::: AVAILABLE DATA :::
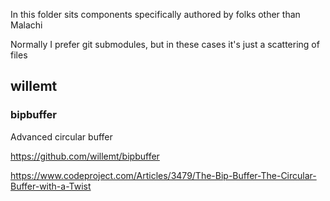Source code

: In this folder sits components specifically authored by folks other than Malachi

Normally I prefer git submodules, but in these cases it's just a scattering of files

## willemt

### bipbuffer

Advanced circular buffer

https://github.com/willemt/bipbuffer

https://www.codeproject.com/Articles/3479/The-Bip-Buffer-The-Circular-Buffer-with-a-Twist
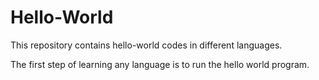 # Hello-World

This repository contains hello-world codes in different languages.

The first step of learning any language is to run the hello world program.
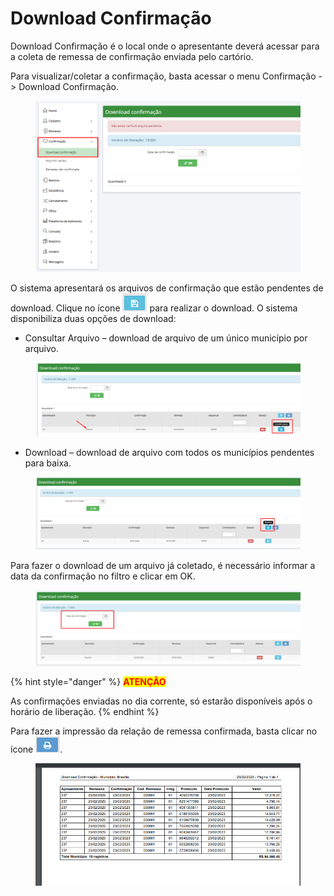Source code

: # Download Confirmação

Download Confirmação é o local onde o apresentante deverá acessar para a coleta de remessa de confirmação enviada pelo cartório.

Para visualizar/coletar a confirmação, basta acessar o menu Confirmação -> Download Confirmação.

<figure><img src="../../.gitbook/assets/image (44).png" alt=""><figcaption></figcaption></figure>

O sistema apresentará os arquivos de confirmação que estão pendentes de download. Clique no ícone <img src="../../.gitbook/assets/image (2).png" alt="" data-size="original"> para realizar o download. O sistema disponibiliza duas opções de download:

* &#x20;Consultar Arquivo – download de arquivo de um único município por arquivo.

<figure><img src="../../.gitbook/assets/image (29).png" alt=""><figcaption></figcaption></figure>

* Download – download de arquivo com todos os municípios pendentes para baixa.

<figure><img src="../../.gitbook/assets/image (45).png" alt=""><figcaption></figcaption></figure>

Para fazer o download de um arquivo já coletado, é necessário informar a data da confirmação no filtro e clicar em OK.

<figure><img src="../../.gitbook/assets/image (46).png" alt=""><figcaption></figcaption></figure>

{% hint style="danger" %}
<mark style="color:red;">**ATENÇÃO**</mark>

As confirmações enviadas no dia corrente, só estarão disponíveis após o horário de liberação.
{% endhint %}

Para fazer a impressão da relação de remessa confirmada, basta clicar no ícone ![](<../../.gitbook/assets/image (5).png>).

<figure><img src="../../.gitbook/assets/image.png" alt=""><figcaption></figcaption></figure>
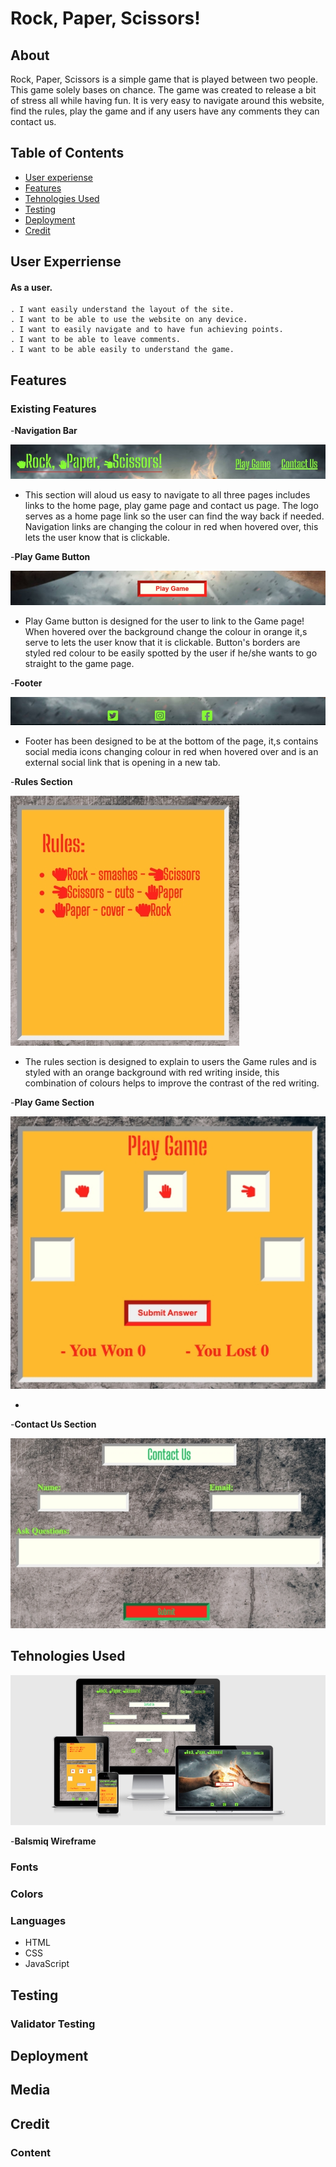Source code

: 

# Rock, Paper, Scissors!
## About
Rock, Paper, Scissors is a simple game that is played between two people. This game solely bases on chance.
The game was created to release a bit of stress all while having fun.
It is very easy to navigate around this website, find the rules, play the game and if any users have any comments they can contact us.

## Table of Contents
   - [User experiense](#user-experriense)
   - [Features](#features)
   - [Tehnologies Used](#tehnologies-used)
   - [Testing](#testing)
   - [Deployment](#deployment)
   - [Credit](#credit)

 ## User Experriense

#### As a user.
    . I want easily understand the layout of the site.
    . I want to be able to use the website on any device.
    . I want to easily navigate and to have fun achieving points.
    . I want to be able to leave comments. 
    . I want to be able easily to understand the game.

## Features

   ### Existing Features
   -__Navigation Bar__

![Navigation Bar](assets/images/header.png)

  - This section will aloud us easy to navigate to all three pages includes links to the home page, play game page and contact us page.
The logo serves as a home page link so the user can find the way back if needed. 
Navigation links are changing the colour in red when hovered over, this lets the user know that is clickable.

   -__Play Game Button__

   ![Play game button](assets/images/play-game-button.png)

  - Play Game button is designed for the user to link to the Game page! 
When hovered over the background change the colour in orange it,s serve to lets the user know that it is clickable. Button's borders are styled red colour to be easily spotted by the user if he/she wants to go straight to the game page. 

   -__Footer__

   ![Footer](assets/images/optimizedfooter.png)

   - Footer has been designed to be at the bottom of the page, it,s contains social media icons changing colour in red when hovered over and is an external social link that is opening in a new tab.

   -__Rules Section__
   
   ![Rules section](assets/images/rules-section.png)

   - The rules section is designed to explain to users the Game rules and is styled with an orange background with red writing inside, this combination of colours helps to improve the contrast of the red writing.

   -__Play Game Section__

   ![Play game section](assets/images/play-game-section.png)

   - 

   -__Contact Us Section__

   ![Contact us section](assets/images/optimizedcontact-us.png)

## Tehnologies Used
![Responsice Mockup](assets/images/mockup.png)

 -__Balsmiq Wireframe__


### Fonts

### Colors

### Languages

  * HTML
  * CSS
  * JavaScript

## Testing

### Validator Testing

## Deployment

## Media

## Credit

  ### Content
:::
- [WHAT YOU SHOULD DO] Wherever a line above contains "gitbook", copy that line.

- [ANSWER AREA]
<figure><img src="../../.gitbook/assets/image (44).png" alt=""><figcaption></figcaption></figure>
O sistema apresentará os arquivos de confirmação que estão pendentes de download. Clique no ícone <img src="../../.gitbook/assets/image (2).png" alt="" data-size="original"> para realizar o download. O sistema disponibiliza duas opções de download:
<figure><img src="../../.gitbook/assets/image (29).png" alt=""><figcaption></figcaption></figure>
<figure><img src="../../.gitbook/assets/image (45).png" alt=""><figcaption></figcaption></figure>
<figure><img src="../../.gitbook/assets/image (46).png" alt=""><figcaption></figcaption></figure>
Para fazer a impressão da relação de remessa confirmada, basta clicar no ícone ![](<../../.gitbook/assets/image (5).png>).
<figure><img src="../../.gitbook/assets/image.png" alt=""><figcaption></figcaption></figure>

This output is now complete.